I know my relationship with books isn’t entirely rational. If it was I wouldn’t buy more books when I own so many I haven’t yet read and I wouldn’t hold on to books where the print is too small for me to read or where my memory of the book is so faint it’s like a scent that I can barely detect, a mis-firing trigger to a memory that I can’t quite summon.
I’ve come to understand that my relationship with books, particularly the ones I’ve already read, is fundamentally emotional. Some of them are part of my identity: who I think I am or who i used to be or who I’d like to be if only I was slightly better at being me. Many of them link me to a time and a place. Some of them are just the ghosts of a smile or a hope. Some make me shake my head and go, ‘I really was young enough to enjoy this forty years ago.’
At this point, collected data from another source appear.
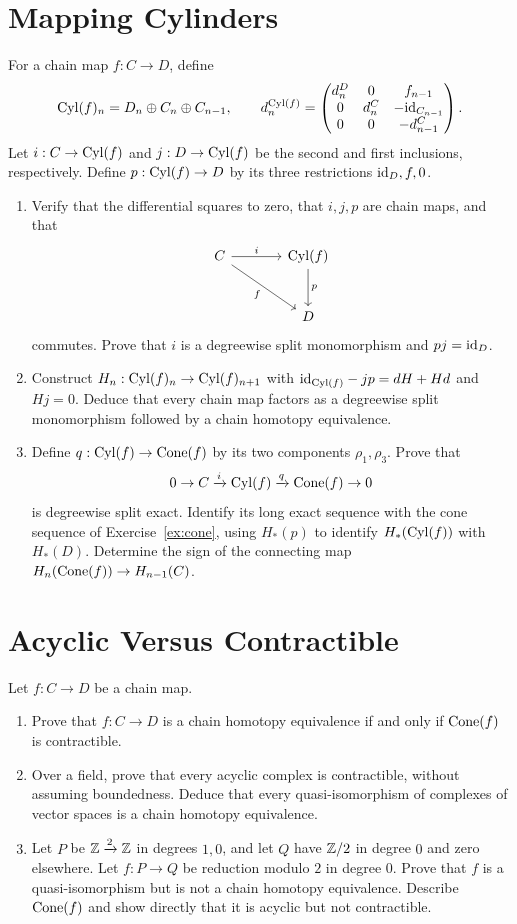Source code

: \documentclass[11pt]{article}
\begin{document}
\section{Mapping Cylinders}\label{ex:cylinder}
For a chain map $f:C\to D$, define
\[
\Cyl(f)_n=D_n\oplus C_n\oplus C_{n-1},\qquad
 d^{\Cyl(f)}_n=
 \begin{pmatrix}
 d^D_n&0&f_{n-1}\\
 0&d^C_n&-\id_{C_{n-1}}\\
 0&0&-d^C_{n-1}
 \end{pmatrix}.
\]
Let $i:C\to\Cyl(f)$ and $j:D\to\Cyl(f)$ be the second and first inclusions, respectively. Define $p:\Cyl(f)\to D$ by its three restrictions $\id_D,f,0$.
\begin{enumerate}
\item Verify that the differential squares to zero, that $i,j,p$ are chain maps, and that
\[
\begin{tikzcd}[row sep=large,column sep=large]
C\arrow[r,"i"]\arrow[dr,"f"']&\Cyl(f)\arrow[d,"p"]\\
&D
\end{tikzcd}
\]
commutes. Prove that $i$ is a degreewise split monomorphism and $pj=\id_D$.
\item Construct $H_n:\Cyl(f)_n\to\Cyl(f)_{n+1}$ with
$\id_{\Cyl(f)}-jp=dH+Hd$ and $Hj=0$.
Deduce that every chain map factors as a degreewise split monomorphism followed by a chain homotopy equivalence.
\item Define $q:\Cyl(f)\to\Cone(f)$ by its two components $\rho_1,\rho_3$. Prove that
\[
0\to C\xrightarrow{i}\Cyl(f)\xrightarrow{q}\Cone(f)\to0
\]
is degreewise split exact. Identify its long exact sequence with the cone sequence of Exercise~\ref{ex:cone}, using $H_*(p)$ to identify $H_*(\Cyl(f))$ with $H_*(D)$. Determine the sign of the connecting map $H_n(\Cone(f))\to H_{n-1}(C)$.
\end{enumerate}


\section{Acyclic Versus Contractible}\label{ex:criterion}
Let $f:C\to D$ be a chain map.
\begin{enumerate}
\item Prove that $f:C\to D$ is a chain homotopy equivalence if and only if $\Cone(f)$ is contractible.
\item Over a field, prove that every acyclic complex is contractible, without assuming boundedness. Deduce that every quasi-isomorphism of complexes of vector spaces is a chain homotopy equivalence.
\item Let $P$ be $\Z\xrightarrow{2}\Z$ in degrees $1,0$, and let $Q$ have $\Z/2$ in degree $0$ and zero elsewhere. Let $f:P\to Q$ be reduction modulo $2$ in degree $0$. Prove that $f$ is a quasi-isomorphism but is not a chain homotopy equivalence. Describe $\Cone(f)$ and show directly that it is acyclic but not contractible.
\end{enumerate}
\end{document}
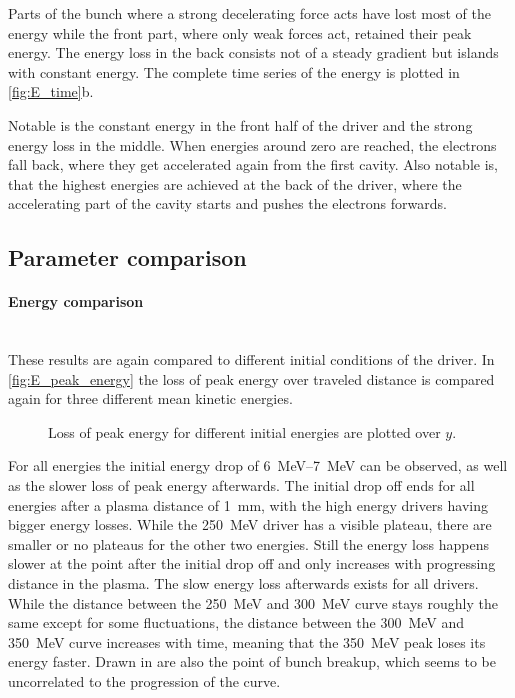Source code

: \documentclass[bachelor_thesis]{subfiles}
\begin{document}
Parts of the bunch where a strong decelerating force acts have lost most of the energy while the front part, where only weak forces act, retained their peak energy. The energy loss in the back consists not of a steady gradient but islands with constant energy.
The complete time series of the energy is plotted in \autoref{fig:E_time}b.

Notable is the constant energy in the front half of the driver and the strong energy loss in the middle. When energies around zero are reached, the electrons fall back, where they get accelerated again from the first cavity.
Also notable is, that the highest energies are achieved at the back of the driver, where the accelerating part of the cavity starts and pushes the electrons forwards.

\subsection{Parameter comparison}
\paragraph*{Energy comparison}\hspace{0pt} \\
These results are again compared to different initial conditions of the driver. In \autoref{fig:E_peak_energy} the loss of peak energy over traveled distance is compared again for three different mean kinetic energies.
\begin{figure}
	\centering
	
	\caption{Loss of peak energy for different initial energies are plotted over $y$.}
	\label{fig:E_peak_energy}
\end{figure}

For all energies the initial energy drop of \qtyrange{6}{7}{\MeV} can be observed, as well as the slower loss of peak energy afterwards. The initial drop off ends for all energies after a plasma distance of \qty{1}{\mm}, with the high energy drivers having bigger energy losses. 
While the \qty{250}{\MeV} driver has a visible plateau, there are smaller or no plateaus for the other two energies. Still the energy loss happens slower at the point after the initial drop off and only increases with progressing distance in the plasma.
The slow energy loss afterwards exists for all drivers. While the distance between the \qty{250}{\MeV} and \qty{300}{\MeV} curve stays roughly the same except for some fluctuations, 
the distance between the \qty{300}{\MeV} and \qty{350}{\MeV} curve increases with time, meaning that the \qty{350}{\MeV} peak loses its energy faster. Drawn in are also the point of bunch breakup, which seems to be uncorrelated to the progression of the curve.
\end{document}
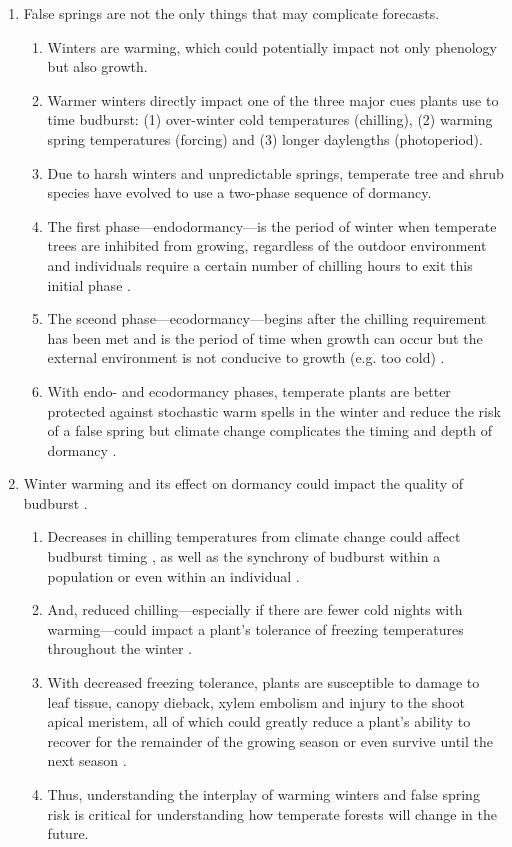 \documentclass{article}\usepackage[]{graphicx}\usepackage[]{color}
\begin{document}
\begin{enumerate}
\item False springs are not the only things that may complicate forecasts.
  \begin{enumerate}
  \item Winters are warming, which could potentially impact not only phenology but also growth.
  \item Warmer winters directly impact one of the three major cues plants use to time budburst: (1) over-winter cold temperatures (chilling), (2) warming spring temperatures (forcing) and (3) longer daylengths (photoperiod).
  \item Due to harsh winters and unpredictable springs, temperate tree and shrub species have evolved to use a two-phase sequence of dormancy.
  \item The first phase---endodormancy---is the period of winter when temperate trees are inhibited from growing, regardless of the outdoor environment and individuals require a certain number of chilling hours to exit this initial phase \citep{Charrier2011}.
  \item The sceond phase---ecodormancy---begins after the chilling requirement has been met and is the period of time when growth can occur but the external environment is not conducive to growth (e.g. too cold) \citep{Basler2012}. 
  \item With endo- and ecodormancy phases, temperate plants are better protected against stochastic warm spells in the winter and reduce the risk of a false spring \citep{Basler2014} but climate change complicates the timing and depth of dormancy \citep{Charrier2011}.
  \end{enumerate}

\item Winter warming and its effect on dormancy could impact the quality of budburst \citep{Cleland2007,Bonhomme2010}. 
  \begin{enumerate}
  \item Decreases in chilling temperatures from climate change could affect budburst timing \citep{Nanninga2017}, as well as the synchrony of budburst within a population or even within an individual \citep{Sanzperez2009}.
  \item And, reduced chilling---especially if there are fewer cold nights with warming---could impact a plant's tolerance of freezing temperatures throughout the winter \citep{Charrier2011}.
  \item With decreased freezing tolerance, plants are susceptible to damage to leaf tissue, canopy dieback, xylem embolism and injury to the shoot apical meristem, all of which could greatly reduce a plant's ability to recover for the remainder of the growing season or even survive until the next season \citep{Sakai1987,Gu2008}.
  \item Thus, understanding the interplay of warming winters and false spring risk is critical for understanding how temperate forests will change in the future. 
  \end{enumerate}
  

\end{enumerate}
\end{document}

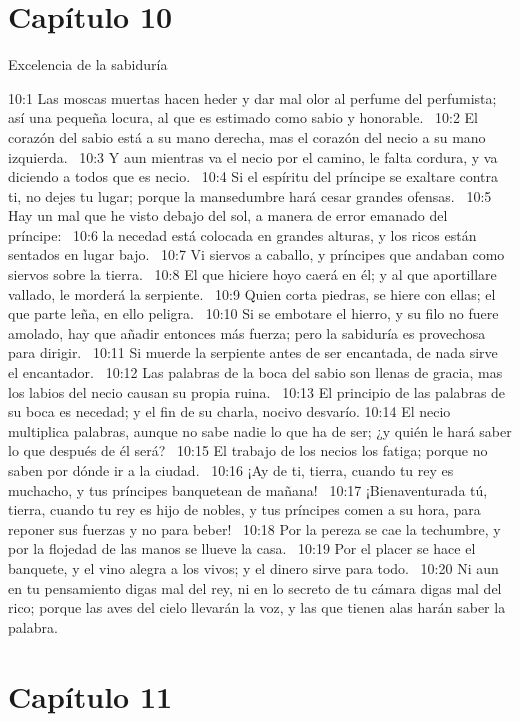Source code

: \section*{Capítulo 10 }
Excelencia de la sabiduría  

10:1 Las moscas muertas hacen heder y dar mal olor al perfume del perfumista; así una pequeña locura, al que es estimado como sabio y honorable.  
10:2 El corazón del sabio está a su mano derecha, mas el corazón del necio a su mano izquierda.  
10:3 Y aun mientras va el necio por el camino, le falta cordura, y va diciendo a todos que es necio.  
10:4 Si el espíritu del príncipe se exaltare contra ti, no dejes tu lugar; porque la mansedumbre hará cesar grandes ofensas.  
10:5 Hay un mal que he visto debajo del sol, a manera de error emanado del príncipe:  
10:6 la necedad está colocada en grandes alturas, y los ricos están sentados en lugar bajo.  
10:7 Vi siervos a caballo, y príncipes que andaban como siervos sobre la tierra.  
10:8 El que hiciere hoyo caerá en él; y al que aportillare vallado, le morderá la serpiente.  
10:9 Quien corta piedras, se hiere con ellas; el que parte leña, en ello peligra.  
10:10 Si se embotare el hierro, y su filo no fuere amolado, hay que añadir entonces más fuerza; pero la sabiduría es provechosa para dirigir.  
10:11 Si muerde la serpiente antes de ser encantada, de nada sirve el encantador.  
10:12 Las palabras de la boca del sabio son llenas de gracia, mas los labios del necio causan su propia ruina.  
10:13 El principio de las palabras de su boca es necedad; y el fin de su charla, nocivo desvarío. 
10:14 El necio multiplica palabras, aunque no sabe nadie lo que ha de ser; ¿y quién le hará saber lo que después de él será?  
10:15 El trabajo de los necios los fatiga; porque no saben por dónde ir a la ciudad.  
10:16 ¡Ay de ti, tierra, cuando tu rey es muchacho, y tus príncipes banquetean de mañana!  
10:17 ¡Bienaventurada tú, tierra, cuando tu rey es hijo de nobles, y tus príncipes comen a su hora, para reponer sus fuerzas y no para beber!  
10:18 Por la pereza se cae la techumbre, y por la flojedad de las manos se llueve la casa.  
10:19 Por el placer se hace el banquete, y el vino alegra a los vivos; y el dinero sirve para todo.  
10:20 Ni aun en tu pensamiento digas mal del rey, ni en lo secreto de tu cámara digas mal del rico; porque las aves del cielo llevarán la voz, y las que tienen alas harán saber la palabra.  
\section*{Capítulo 11}

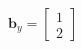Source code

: \documentclass[preview]{standalone}
\begin{document}
\begin{align*}
\mathbf{b}_y = \begin{bmatrix} 1 \\ 2 \end{bmatrix}
\end{align*}
\end{document}
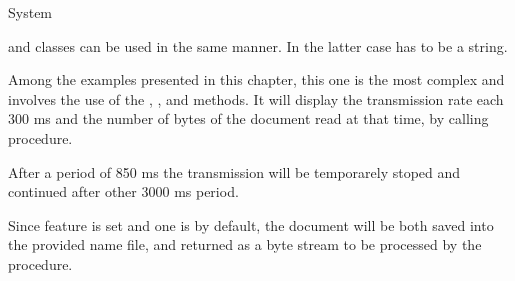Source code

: \documentclass{ozdoc}
\begin{document}
\begin{mozartCODEDISPLAY}
{\mozartSPACE{}\mozartSPACE{}\mozartSPACE{}\mozartLBRACE{}System}\mozartFACEKEYWORD{\mozartHASH{}}\mozartFACETEXT{\mozartNEWLINE
}\end{mozartCODEDISPLAY}




 and  classes can be used in the same manner. In the latter case  has to be a string. \mozartEMPTY





Among the examples presented in this chapter, this one is the most complex and involves the use of the , ,  and  methods. It will display the transmission rate each 300 ms and the number of bytes of the document read at that time, by calling  procedure.

After a period of 850 ms the transmission will be temporarely stoped and continued after other 3000 ms period.

Since  feature is set  and  one is  by default, the document will be both saved into the provided name  file, and returned as a byte stream to be processed by the  procedure. \mozartEMPTY
 \mozartEMPTY


\end{document}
When I returned to the UK, after years away, I was confronted with box after box of books that had been in storage. I found a note I written more than a decade before that described one set of boxes as ‘150 absolutely essential Science Fiction books.’ Over the past three years, I’ve been slowly culling what I now see as my Smaug’s Hoard of books. It should have been easy. It wasn’t.
Today, I’m down to my last box of Science Fiction books. The rational part of me knows that they should all go. I have a decades worth of unread books. Why should I keep these? The rational part of me is not my favourite part but he’s sometimes right (and always irrationally smug about it). Even so, I’ve held out on him, refusing to let them all go but agreeing to take twenty books to Book Barn International to be released into the wild.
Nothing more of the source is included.